Location
- 1440 SE Fleming Avenue Gresham, Multnomah County, Oregon 97080 United States
- 45°29′04″N 122°24′27″W﻿ / ﻿45.484426°N 122.407466°W

Information
- Type: Public
- Opened: 2002
- School district: Gresham-Barlow School District
- Principal: Ryan Blaszak
- Teaching staff: 8.89 (FTE)
- Grades: 9-12
- Enrollment: 193 (2018–19)
- Student to teacher ratio: 21.71
- Mascot: Titan
- Website: https://sths.gresham.k12.or.us

= Springwater Trail High School =

Springwater Trail High School is a public high school in the Gresham-Barlow School District located in Gresham, Oregon, United States. It is described as a "small, personal (intimate) campus-like setting." Juniors and Seniors have an opportunity to participate in a middle college program at Mt. Hood Community College.

== About ==
Springwater Trail High School serves approximately 200 students from 9th through 12th grade, making it much smaller than typical public high schools in the Portland metro area. It accepts students by application from anywhere in the Gresham-Barlow School District. The program includes a four-year high school experience that culminates in a standard high school diploma.

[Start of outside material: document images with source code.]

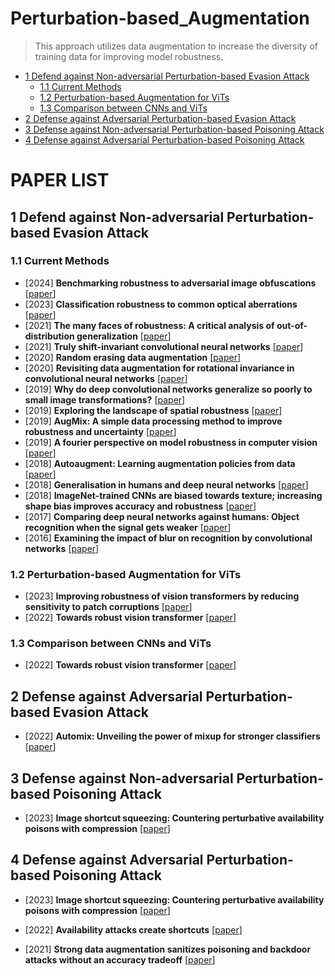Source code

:# Perturbation-based_Augmentation

>This approach utilizes data augmentation to increase the diversity of training data for improving model robustness.

- [1 Defend against Non-adversarial Perturbation-based Evasion Attack](#1-Defend-against-Non-adversarial-Perturbation-based-Evasion-Attack)
  - [1.1 Current Methods](#11-Current-Methods)
  - [1.2 Perturbation-based Augmentation for ViTs](#12-Perturbation-based-Augmentation-for-ViTs)
  - [1.3 Comparison between CNNs and ViTs](#13-Comparison-between-CNNs-and-ViTs)
- [2 Defense against Adversarial Perturbation-based Evasion Attack](#2-Defense-against-Adversarial-Perturbation-based-Evasion-Attack)
- [3 Defense against Non-adversarial Perturbation-based Poisoning Attack](#3-Defense-against-Non-adversarial-Perturbation-based-Poisoning-Attack)
- [4 Defense against Adversarial Perturbation-based Poisoning Attack](#4-Defense-against-Adversarial-Perturbation-based-Poisoning-Attack)
  <!-- - [Citation](#citation) -->

# PAPER LIST

## 1 Defend against Non-adversarial Perturbation-based Evasion Attack

### 1.1 Current Methods

- [2024] **Benchmarking robustness to adversarial image obfuscations** [[paper](https://proceedings.neurips.cc/paper_files/paper/2023/hash/85c123f6da0fa159eb249e6a2e171903-Abstract-Datasets_and_Benchmarks.html)]
- [2023] **Classification robustness to common optical aberrations** [[paper](https://openaccess.thecvf.com/content/ICCV2023W/AROW/html/Muller_Classification_Robustness_to_Common_Optical_Aberrations_ICCVW_2023_paper.html)]
- [2021] **The many faces of robustness: A critical analysis of out-of-distribution generalization** [[paper](http://openaccess.thecvf.com/content/ICCV2021/html/Hendrycks_The_Many_Faces_of_Robustness_A_Critical_Analysis_of_Out-of-Distribution_ICCV_2021_paper.html)]
- [2021] **Truly shift-invariant convolutional neural networks** [[paper](http://openaccess.thecvf.com/content/CVPR2021/html/Chaman_Truly_Shift-Invariant_Convolutional_Neural_Networks_CVPR_2021_paper.html)]  
- [2020] **Random erasing data augmentation** [[paper](https://ojs.aaai.org/index.php/AAAI/article/view/7000)]
- [2020] **Revisiting data augmentation for rotational invariance in convolutional neural networks** [[paper](https://link.springer.com/chapter/10.1007/978-3-030-15413-4_10)]
- [2019] **Why do deep convolutional networks generalize so poorly to small image transformations?** [[paper](https://link.springer.com/article/10.1007/s11263-022-01672-y)]
- [2019] **Exploring the landscape of spatial robustness** [[paper](http://proceedings.mlr.press/v97/engstrom19a.html)]
- [2019] **AugMix: A simple data processing method to improve robustness and uncertainty** [[paper](https://arxiv.org/abs/1912.02781)]
- [2019] **A fourier perspective on model robustness in computer vision** [[paper](https://proceedings.neurips.cc/paper_files/paper/2019/hash/b05b57f6add810d3b7490866d74c0053-Abstract.html)]
- [2018] **Autoaugment: Learning augmentation policies from data** [[paper](https://link.springer.com/article/10.1007/s11263-022-01672-y)]
- [2018] **Generalisation in humans and deep neural networks** [[paper](https://proceedings.neurips.cc/paper/2018/hash/0937fb5864ed06ffb59ae5f9b5ed67a9-Abstract.html)]
- [2018] **ImageNet-trained CNNs are biased towards texture; increasing shape bias improves accuracy and robustness** [[paper](https://arxiv.org/abs/1811.12231)]
- [2017] **Comparing deep neural networks against humans: Object recognition when the signal gets weaker** [[paper](https://arxiv.org/abs/1706.06969)]
- [2016] **Examining the impact of blur on recognition by convolutional networks** [[paper](https://arxiv.org/abs/1611.05760)]

### 1.2 Perturbation-based Augmentation for ViTs
- [2023] **Improving robustness of vision transformers by reducing sensitivity to patch corruptions** [[paper](http://openaccess.thecvf.com/content/CVPR2023/html/Guo_Improving_Robustness_of_Vision_Transformers_by_Reducing_Sensitivity_To_Patch_CVPR_2023_paper.html)]
- [2022] **Towards robust vision transformer** [[paper](http://openaccess.thecvf.com/content/CVPR2022/html/Mao_Towards_Robust_Vision_Transformer_CVPR_2022_paper.html)]

### 1.3 Comparison between CNNs and ViTs
- [2022] **Towards robust vision transformer** [[paper](http://openaccess.thecvf.com/content/CVPR2022/html/Mao_Towards_Robust_Vision_Transformer_CVPR_2022_paper.html)]

## 2 Defense against Adversarial Perturbation-based Evasion Attack
- [2022] **Automix: Unveiling the power of mixup for stronger classifiers** [[paper](https://link.springer.com/chapter/10.1007/978-3-031-20053-3_26)]

  
## 3 Defense against Non-adversarial Perturbation-based Poisoning Attack


- [2023] **Image shortcut squeezing: Countering perturbative availability poisons with compression** [[paper](https://proceedings.mlr.press/v202/liu23bb.html)]

  
## 4 Defense against Adversarial Perturbation-based Poisoning Attack


- [2023] **Image shortcut squeezing: Countering perturbative availability poisons with compression** [[paper](https://proceedings.mlr.press/v202/liu23bb.html)]


- [2022] **Availability attacks create shortcuts** [[paper](https://dl.acm.org/doi/abs/10.1145/3534678.3539241)]

- [2021] **Strong data augmentation sanitizes poisoning and backdoor attacks without an accuracy tradeoff** [[paper](https://ieeexplore.ieee.org/abstract/document/9414862/)]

The school's mascot is the Titan and the school colors are black and silver.

== History ==
The school opened for students in September 2002 as the third high school in the Gresham-Barlow School District. The first graduating class was the class of 2003.

== 2007 shooting ==
On April 11, 2007, Chad Escobedo, who was a current student at the school at the time, fired two shots at the school. 10 people were injured by the gunfire and broken glass. Escobedo was sentenced to six years in prison for the shooting.